▸ EXERCISE INPUTS
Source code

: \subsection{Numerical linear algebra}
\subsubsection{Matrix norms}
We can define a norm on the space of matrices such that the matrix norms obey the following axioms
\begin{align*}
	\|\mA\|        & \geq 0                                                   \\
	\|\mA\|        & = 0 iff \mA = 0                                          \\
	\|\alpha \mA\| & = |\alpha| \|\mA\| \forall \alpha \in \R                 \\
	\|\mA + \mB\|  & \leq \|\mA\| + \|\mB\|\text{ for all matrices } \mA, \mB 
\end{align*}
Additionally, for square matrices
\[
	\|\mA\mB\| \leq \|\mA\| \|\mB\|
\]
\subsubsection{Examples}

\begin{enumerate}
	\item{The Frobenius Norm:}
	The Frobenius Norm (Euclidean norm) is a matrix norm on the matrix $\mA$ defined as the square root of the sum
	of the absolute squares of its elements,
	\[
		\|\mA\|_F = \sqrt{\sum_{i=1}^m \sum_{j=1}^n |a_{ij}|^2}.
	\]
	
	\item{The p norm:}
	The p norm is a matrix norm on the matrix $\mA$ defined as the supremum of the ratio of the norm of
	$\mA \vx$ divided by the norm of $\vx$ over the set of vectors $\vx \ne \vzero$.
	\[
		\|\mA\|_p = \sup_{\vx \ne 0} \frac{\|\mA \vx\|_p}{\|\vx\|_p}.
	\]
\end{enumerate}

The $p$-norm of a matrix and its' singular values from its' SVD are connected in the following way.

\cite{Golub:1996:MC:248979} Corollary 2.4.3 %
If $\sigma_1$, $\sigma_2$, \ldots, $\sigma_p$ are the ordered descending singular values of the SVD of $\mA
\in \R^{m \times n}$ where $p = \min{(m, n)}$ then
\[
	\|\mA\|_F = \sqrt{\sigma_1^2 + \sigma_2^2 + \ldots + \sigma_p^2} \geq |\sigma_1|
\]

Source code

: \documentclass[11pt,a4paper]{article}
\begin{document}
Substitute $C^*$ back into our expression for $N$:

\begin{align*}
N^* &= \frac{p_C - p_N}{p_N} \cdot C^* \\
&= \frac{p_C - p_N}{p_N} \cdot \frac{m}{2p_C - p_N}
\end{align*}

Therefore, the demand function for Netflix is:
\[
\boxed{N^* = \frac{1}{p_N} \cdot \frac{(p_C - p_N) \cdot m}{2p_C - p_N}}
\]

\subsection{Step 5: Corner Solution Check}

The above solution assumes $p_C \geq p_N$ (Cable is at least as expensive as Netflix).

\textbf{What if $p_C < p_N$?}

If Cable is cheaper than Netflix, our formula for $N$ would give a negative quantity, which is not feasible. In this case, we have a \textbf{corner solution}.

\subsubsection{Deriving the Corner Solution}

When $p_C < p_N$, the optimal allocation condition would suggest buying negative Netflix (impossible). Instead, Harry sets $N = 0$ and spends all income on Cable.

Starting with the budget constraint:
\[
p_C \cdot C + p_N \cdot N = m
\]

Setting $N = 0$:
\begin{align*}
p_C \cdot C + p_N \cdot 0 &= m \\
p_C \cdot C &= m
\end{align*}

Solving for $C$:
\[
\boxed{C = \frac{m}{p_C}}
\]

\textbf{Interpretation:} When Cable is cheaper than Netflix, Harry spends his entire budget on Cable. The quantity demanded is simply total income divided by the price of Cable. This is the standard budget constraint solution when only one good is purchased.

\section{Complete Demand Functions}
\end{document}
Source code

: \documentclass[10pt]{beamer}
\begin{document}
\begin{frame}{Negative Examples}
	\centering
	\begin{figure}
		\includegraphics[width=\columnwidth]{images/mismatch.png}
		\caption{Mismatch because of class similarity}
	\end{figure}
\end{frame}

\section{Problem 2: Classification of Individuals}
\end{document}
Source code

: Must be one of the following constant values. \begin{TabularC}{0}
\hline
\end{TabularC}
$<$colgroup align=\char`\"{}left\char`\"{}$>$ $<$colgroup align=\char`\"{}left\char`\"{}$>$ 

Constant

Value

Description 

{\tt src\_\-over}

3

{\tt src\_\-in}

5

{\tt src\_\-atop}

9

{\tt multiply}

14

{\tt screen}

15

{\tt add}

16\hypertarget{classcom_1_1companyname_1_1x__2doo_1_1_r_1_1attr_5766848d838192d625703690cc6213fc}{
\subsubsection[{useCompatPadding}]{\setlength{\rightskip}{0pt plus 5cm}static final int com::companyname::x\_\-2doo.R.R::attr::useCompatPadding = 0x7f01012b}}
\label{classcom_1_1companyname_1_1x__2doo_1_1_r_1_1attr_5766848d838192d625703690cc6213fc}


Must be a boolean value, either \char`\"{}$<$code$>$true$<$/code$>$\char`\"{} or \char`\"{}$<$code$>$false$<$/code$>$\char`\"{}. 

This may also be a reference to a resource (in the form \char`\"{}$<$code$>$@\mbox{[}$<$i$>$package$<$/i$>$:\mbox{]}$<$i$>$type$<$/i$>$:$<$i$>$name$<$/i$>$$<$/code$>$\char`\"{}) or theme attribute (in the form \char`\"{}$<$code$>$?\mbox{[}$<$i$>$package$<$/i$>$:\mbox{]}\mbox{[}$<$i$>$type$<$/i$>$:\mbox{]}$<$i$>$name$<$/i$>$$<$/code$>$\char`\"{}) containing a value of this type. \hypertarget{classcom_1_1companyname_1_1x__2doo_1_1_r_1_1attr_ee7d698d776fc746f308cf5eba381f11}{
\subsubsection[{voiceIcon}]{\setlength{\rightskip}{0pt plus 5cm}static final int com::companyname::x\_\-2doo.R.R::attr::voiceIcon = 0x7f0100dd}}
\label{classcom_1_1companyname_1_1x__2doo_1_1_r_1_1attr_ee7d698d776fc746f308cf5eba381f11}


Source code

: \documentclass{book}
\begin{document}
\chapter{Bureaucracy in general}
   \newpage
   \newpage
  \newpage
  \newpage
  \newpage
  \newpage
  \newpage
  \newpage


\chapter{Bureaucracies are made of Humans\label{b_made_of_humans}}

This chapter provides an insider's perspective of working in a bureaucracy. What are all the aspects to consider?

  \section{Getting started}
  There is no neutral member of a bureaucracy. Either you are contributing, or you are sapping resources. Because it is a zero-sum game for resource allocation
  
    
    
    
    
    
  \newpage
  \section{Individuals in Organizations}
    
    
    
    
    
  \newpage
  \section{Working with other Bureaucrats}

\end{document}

▸ WHAT IS BEING ASKED
Everything from the line containing "When $p_C <" through the line containing "Must be a boolean" in the material above should be retyped exactly, both ends included, and nothing more.

▸ EXERCISE RESPONSE
When $p_C < p_N$, the optimal allocation condition would suggest buying negative Netflix (impossible). Instead, Harry sets $N = 0$ and spends all income on Cable.

Starting with the budget constraint:
\[
p_C \cdot C + p_N \cdot N = m
\]

Setting $N = 0$:
\begin{align*}
p_C \cdot C + p_N \cdot 0 &= m \\
p_C \cdot C &= m
\end{align*}

Solving for $C$:
\[
\boxed{C = \frac{m}{p_C}}
\]

\textbf{Interpretation:} When Cable is cheaper than Netflix, Harry spends his entire budget on Cable. The quantity demanded is simply total income divided by the price of Cable. This is the standard budget constraint solution when only one good is purchased.

\section{Complete Demand Functions}
\end{document}
Source code

: \documentclass[10pt]{beamer}
\begin{document}
\begin{frame}{Negative Examples}
	\centering
	\begin{figure}
		\includegraphics[width=\columnwidth]{images/mismatch.png}
		\caption{Mismatch because of class similarity}
	\end{figure}
\end{frame}

\section{Problem 2: Classification of Individuals}
\end{document}
Source code

: Must be one of the following constant values. \begin{TabularC}{0}
\hline
\end{TabularC}
$<$colgroup align=\char`\"{}left\char`\"{}$>$ $<$colgroup align=\char`\"{}left\char`\"{}$>$ 

Constant

Value

Description 

{\tt src\_\-over}

3

{\tt src\_\-in}

5

{\tt src\_\-atop}

9

{\tt multiply}

14

{\tt screen}

15

{\tt add}

16\hypertarget{classcom_1_1companyname_1_1x__2doo_1_1_r_1_1attr_5766848d838192d625703690cc6213fc}{
\subsubsection[{useCompatPadding}]{\setlength{\rightskip}{0pt plus 5cm}static final int com::companyname::x\_\-2doo.R.R::attr::useCompatPadding = 0x7f01012b}}
\label{classcom_1_1companyname_1_1x__2doo_1_1_r_1_1attr_5766848d838192d625703690cc6213fc}


Must be a boolean value, either \char`\"{}$<$code$>$true$<$/code$>$\char`\"{} or \char`\"{}$<$code$>$false$<$/code$>$\char`\"{}. 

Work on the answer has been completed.